OpenID is inherently insecure. It works by your site redirecting the user to their open ID provider site and then accepting an ID back from that site. This provides insecurities in both directions. You have to trust the ID that comes back (as you have no way of authenticating the user yourself) and it is easy to operate a proxy to the user’s open ID provider, that allows you to steal their username and password.
OpenID is fine for something like Stack Overflow, where it doesn’t really matter if someone impersonates you. Using OpenID for sites with more serious – on a personal level – content is extremely risky. If you use OpenID for your email for example, then anyone stealing your Id can access your email. They could then in turn send password reminder requests to other sites that you use in order to get passwords for those sites. In the worst case, you could use OpenID for a bank account, or have a bank that sends password reminders to your email account...

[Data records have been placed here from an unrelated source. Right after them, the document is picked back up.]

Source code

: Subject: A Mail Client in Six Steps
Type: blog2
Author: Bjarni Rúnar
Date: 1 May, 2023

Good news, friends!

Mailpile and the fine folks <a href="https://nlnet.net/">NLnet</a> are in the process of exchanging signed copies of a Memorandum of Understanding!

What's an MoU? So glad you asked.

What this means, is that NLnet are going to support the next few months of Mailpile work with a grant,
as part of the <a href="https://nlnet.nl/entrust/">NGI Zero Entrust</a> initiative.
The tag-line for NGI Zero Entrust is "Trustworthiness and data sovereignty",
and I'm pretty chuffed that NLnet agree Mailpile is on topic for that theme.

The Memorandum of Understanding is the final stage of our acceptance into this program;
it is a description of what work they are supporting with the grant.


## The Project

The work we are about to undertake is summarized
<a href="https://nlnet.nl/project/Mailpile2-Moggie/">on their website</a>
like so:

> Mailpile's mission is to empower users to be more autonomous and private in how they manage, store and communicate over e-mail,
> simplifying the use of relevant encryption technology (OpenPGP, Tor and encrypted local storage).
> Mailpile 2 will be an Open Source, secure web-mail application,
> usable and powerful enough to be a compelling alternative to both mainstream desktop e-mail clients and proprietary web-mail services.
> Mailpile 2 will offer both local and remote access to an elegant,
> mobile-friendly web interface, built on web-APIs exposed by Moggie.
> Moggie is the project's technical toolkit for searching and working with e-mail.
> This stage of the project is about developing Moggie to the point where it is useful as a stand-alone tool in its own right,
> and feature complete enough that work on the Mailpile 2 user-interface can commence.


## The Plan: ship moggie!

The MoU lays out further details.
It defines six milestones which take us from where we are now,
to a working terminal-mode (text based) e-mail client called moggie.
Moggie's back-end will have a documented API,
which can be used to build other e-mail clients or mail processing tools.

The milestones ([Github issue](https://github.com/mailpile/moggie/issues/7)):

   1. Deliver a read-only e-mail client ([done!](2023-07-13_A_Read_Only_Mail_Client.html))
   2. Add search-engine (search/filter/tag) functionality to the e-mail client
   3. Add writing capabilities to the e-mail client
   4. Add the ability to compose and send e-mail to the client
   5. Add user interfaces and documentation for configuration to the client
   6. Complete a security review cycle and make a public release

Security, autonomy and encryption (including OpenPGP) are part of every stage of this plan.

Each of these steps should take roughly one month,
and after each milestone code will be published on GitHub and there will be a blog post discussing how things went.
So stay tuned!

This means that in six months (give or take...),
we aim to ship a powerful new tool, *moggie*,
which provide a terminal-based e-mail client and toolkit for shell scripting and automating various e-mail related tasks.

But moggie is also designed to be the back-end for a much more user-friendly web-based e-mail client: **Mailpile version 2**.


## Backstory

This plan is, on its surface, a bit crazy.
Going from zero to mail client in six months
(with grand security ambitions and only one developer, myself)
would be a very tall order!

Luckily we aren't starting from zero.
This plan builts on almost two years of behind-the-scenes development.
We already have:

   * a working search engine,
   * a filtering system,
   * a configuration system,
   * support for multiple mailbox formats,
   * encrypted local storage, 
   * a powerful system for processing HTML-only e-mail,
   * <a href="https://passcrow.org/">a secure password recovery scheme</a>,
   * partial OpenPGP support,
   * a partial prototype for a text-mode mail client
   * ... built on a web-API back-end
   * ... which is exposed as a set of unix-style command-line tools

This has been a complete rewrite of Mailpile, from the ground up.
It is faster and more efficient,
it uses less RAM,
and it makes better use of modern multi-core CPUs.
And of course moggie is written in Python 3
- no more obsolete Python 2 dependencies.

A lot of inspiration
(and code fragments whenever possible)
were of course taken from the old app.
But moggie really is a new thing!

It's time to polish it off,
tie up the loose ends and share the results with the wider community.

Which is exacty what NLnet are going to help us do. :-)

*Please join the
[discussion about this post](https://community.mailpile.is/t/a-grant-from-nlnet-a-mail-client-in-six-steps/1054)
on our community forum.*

There are numerous other security problems with OpenID. You can find more information in "Privacy on the Internet".
OpenID does add another party to the authentication process which you must treat as a trusted component. It's quite similar in that regard to any application that allows account recovery by e-mail, but whereas your email messages are transmitted in cleartext, you may choose to communicate with OpenID providers only over verified HTTPS connections.
Review the Security Considerations section of the specification.

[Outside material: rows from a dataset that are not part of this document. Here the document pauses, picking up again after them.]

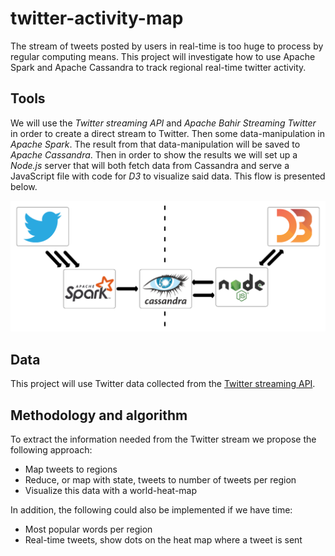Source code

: # twitter-activity-map
The stream of tweets posted by users in real-time is too huge to process by regular computing means. This project will investigate how to use Apache Spark and Apache Cassandra to track regional real-time twitter activity.

## Tools
We will use the *Twitter streaming API* and *Apache Bahir Streaming Twitter* in order to create a direct stream to Twitter. Then some data-manipulation in *Apache Spark*. The result from that data-manipulation will be saved to *Apache Cassandra*. Then in order to show the results we will set up a *Node.js* server that will both fetch data from Cassandra and serve a JavaScript file with code for *D3* to visualize said data. This flow is presented below.

![Alt text](flowchartintensiveproject.png?raw=true "Title")

## Data
This project will use Twitter data collected from the [Twitter streaming API](https://developer.twitter.com/en/docs/tweets/filter-realtime/overview).

## Methodology and algorithm
To extract the information needed from the Twitter stream we propose the following approach:
- Map tweets to regions
- Reduce, or map with state, tweets to number of tweets per region
- Visualize this data with a world-heat-map

In addition, the following could also be implemented if we have time:
- Most popular words per region
- Real-time tweets, show dots on the heat map where a tweet is sent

For a great description of the weak spots in OpenID and a demonstration of how a good OpenID provider can give an experience that's much more secure than the traditional easily-phished password, see this short video by Kim Cameron from his Identity Weblog.
OpenID can be made more secure if you choose to ignore all OpenID providers that do not support HTTPS
I think the main weakness of most OpenId providers is that they offer password recovery via e-mail. That reduces OpenId security to the security of my e-mail provider. If someone gets access to my e-mail account he can effectively steal my identity (with or without OpenId).
Using OpenId for authentication makes stealing ym identity just easier. Just get access to my e-mail account and reset my OpenId password. Nothing more to do (instead of 100 password reset requests, one for each of my accounts on the web).
Even worse, if the attacker changes my e-mail account's password it will be very hard for me to prove that I am the original owner of that OpenId account. The attacker might change the associated e-mail account to his one so I can't reset the password even if I get back my e-mail account later.
It might be enough to get acces to the password recovery e-mail my OpenId provider sends to steal my identity.
OpenId providers musst offer disabling e-mail password recovery and provide a more secure way to recover a lost password. Something based on postal address, passport or bank account (things I trust more than an e-mail account).
As long as an OpenId account can be taken over by just getting access to a single e-mail it's nothing more than an additional single point of failure.
See also: http://danielmiessler.com/blog/from-password-reset-mechanisms-to-openid-a-brief-discussion-of-online-password-security where "The Weakest Link: Email Password Reset Mechanisms" is adressed, too.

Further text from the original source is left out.